Strengths and limitations
The strengths of the current study include the cluster-RCT design and the high response and retention rates. Considering overall diet through the dietary pattern approach is an additional advantage, as compared to the traditional single-food group approach, which does not account for colinearity among all dietary components . Despite subjective choices inherent to factor analysis, Newby and colleagues reported in their review that reproducibility has been observed between most studies which have identified patterns in adults . This consistency over national and international studies was confirmed for the InFANT study, as previously described . Some limitations of the study need to be acknowledged.

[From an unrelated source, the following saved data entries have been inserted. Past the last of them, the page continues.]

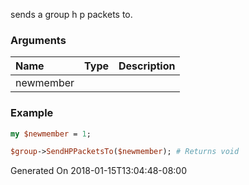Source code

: sends a group h p packets to.
### Arguments
**Name**|**Type**|**Description**
:---|:---|:---
newmember||

### Example

```perl
my $newmember = 1;

$group->SendHPPacketsTo($newmember); # Returns void
```


Generated On 2018-01-15T13:04:48-08:00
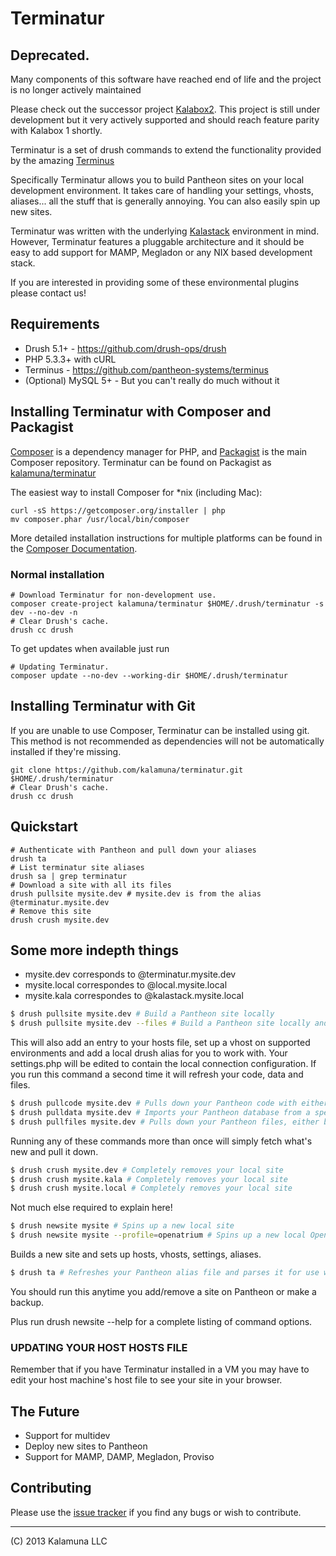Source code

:# Terminatur

## Deprecated.

Many components of this software have reached end of life and the project is no longer actively maintained

Please check out the successor project [Kalabox2](https://github.com/kalabox/kalabox). This project is still under development but it very actively supported and should reach feature parity with Kalabox 1 shortly. 

Terminatur is a set of drush commands to extend the functionality provided by the amazing
[Terminus](https://github.com/pantheon-systems/terminus)

Specifically Terminatur allows you to build Pantheon sites on your local development environment.
It takes care of handling your settings, vhosts, aliases... all the stuff that is generally annoying.
You can also easily spin up new sites.

Terminatur was written with the underlying [Kalastack](https://github.com/kalamuna/kalastack) environment
in mind. However, Terminatur features a pluggable architecture and it should be easy to add support for
MAMP, Megladon or any NIX based development stack.

If you are interested in providing some of these environmental plugins please contact us!

## Requirements

* Drush 5.1+ - https://github.com/drush-ops/drush
* PHP 5.3.3+ with cURL
* Terminus - https://github.com/pantheon-systems/terminus
* (Optional) MySQL 5+ - But you can't really do much without it

## Installing Terminatur with Composer and Packagist

[Composer](http://getcomposer.org) is a dependency manager for PHP, and
[Packagist](https://packagist.org/) is the main Composer repository. Terminatur
can be found on Packagist as [kalamuna/terminatur](https://packagist.org/packages/kalamuna/terminatur)

The easiest way to install Composer for *nix (including Mac):

    curl -sS https://getcomposer.org/installer | php
    mv composer.phar /usr/local/bin/composer

More detailed installation instructions for multiple platforms can be found in
the [Composer Documentation](http://getcomposer.org/doc/00-intro.md).

### Normal installation

    # Download Terminatur for non-development use.
    composer create-project kalamuna/terminatur $HOME/.drush/terminatur -s dev --no-dev -n
    # Clear Drush's cache.
    drush cc drush

To get updates when available just run

    # Updating Terminatur.
    composer update --no-dev --working-dir $HOME/.drush/terminatur

## Installing Terminatur with Git

If you are unable to use Composer, Terminatur can be installed using git. This
method is not recommended as dependencies will not be automatically installed if
they're missing.

    git clone https://github.com/kalamuna/terminatur.git $HOME/.drush/terminatur
    # Clear Drush's cache.
    drush cc drush

## Quickstart

    # Authenticate with Pantheon and pull down your aliases
    drush ta
    # List terminatur site aliases
    drush sa | grep terminatur
    # Download a site with all its files
    drush pullsite mysite.dev # mysite.dev is from the alias @terminatur.mysite.dev
    # Remove this site
    drush crush mysite.dev

## Some more indepth things

- mysite.dev corresponds to @terminatur.mysite.dev
- mysite.local correspondes to @local.mysite.local
- mysite.kala correspondes to @kalastack.mysite.local

```bash
$ drush pullsite mysite.dev # Build a Pantheon site locally
$ drush pullsite mysite.dev --files # Build a Pantheon site locally and download your files
```
This will also add an entry to your hosts file, set up a vhost on supported environments and
add a local drush alias for you to work with. Your settings.php will be edited to contain
the local connection configuration. If you run this command a second time it will
refresh your code, data and files.
```bash
$ drush pullcode mysite.dev # Pulls down your Pantheon code with either git or wget
$ drush pulldata mysite.dev # Imports your Pantheon database from a specific backup, the latest backup, or a newly created backup
$ drush pullfiles mysite.dev # Pulls down your Pantheon files, either by rsync or wget
```
Running any of these commands more than once will simply fetch what's new and pull it down.
```bash
$ drush crush mysite.dev # Completely removes your local site
$ drush crush mysite.kala # Completely removes your local site
$ drush crush mysite.local # Completely removes your local site
```
Not much else required to explain here!
```bash
$ drush newsite mysite # Spins up a new local site
$ drush newsite mysite --profile=openatrium # Spins up a new local OpenAtrium site
```
Builds a new site and sets up hosts, vhosts, settings, aliases.
```bash
$ drush ta # Refreshes your Pantheon alias file and parses it for use with Terminatur
```
You should run this anytime you add/remove a site on Pantheon or make a backup.

Plus run drush newsite --help for a complete listing of command options.

### UPDATING YOUR HOST HOSTS FILE

Remember that if you have Terminatur installed in a VM you may have to edit your
host machine's host file to see your site in your browser.

## The Future

- Support for multidev
- Deploy new sites to Pantheon
- Support for MAMP, DAMP, Megladon, Proviso

## Contributing

Please use the [issue tracker](https://github.com/kalamuna/terminatur/issues) if you find any bugs or wish to contribute.

-------------------------------------------------------------------------------------
(C) 2013 Kalamuna LLC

First, we acknowledge that the differences between the mean change scores of each treatment arm observed for the "High-energy snack and processed foods" and the "High-fat foods" patterns are small, although statistically significant. This is likely to come from the low dose prevention intervention, as well as the challenge it is to influence maternal behaviors. Nonetheless, small changes in multiple health-related behaviors, if sustained (and thus accumulated) over the life course, are likely to favorably impact on maternal energy balance. Second, although all socio-economic positions were represented in this study, university educated women are over represented, with 54.2% reporting high education level (university degree or higher). In addition, participants in this study were older than the average age of first-time mothers in Victoria (32.3 years compared to 29.1 years) . These characteristics may have implications for generalisibility. However, they may be partially explained by the inclusion of only urban Melbourne residents in the trial, who are likely to differ from the broader Victorian population. Another limitation of the study is the number of mothers excluded from the analyses at post-intervention (34%), mainly due to missing data regarding the main outcomes (123 mothers out of the total 185 excluded from the analyses). Mothers excluded from the analyses did not differ significantly from the included mothers in terms of socio-demographic characteristics. However, less statistical power was available to assess the effects of the intervention.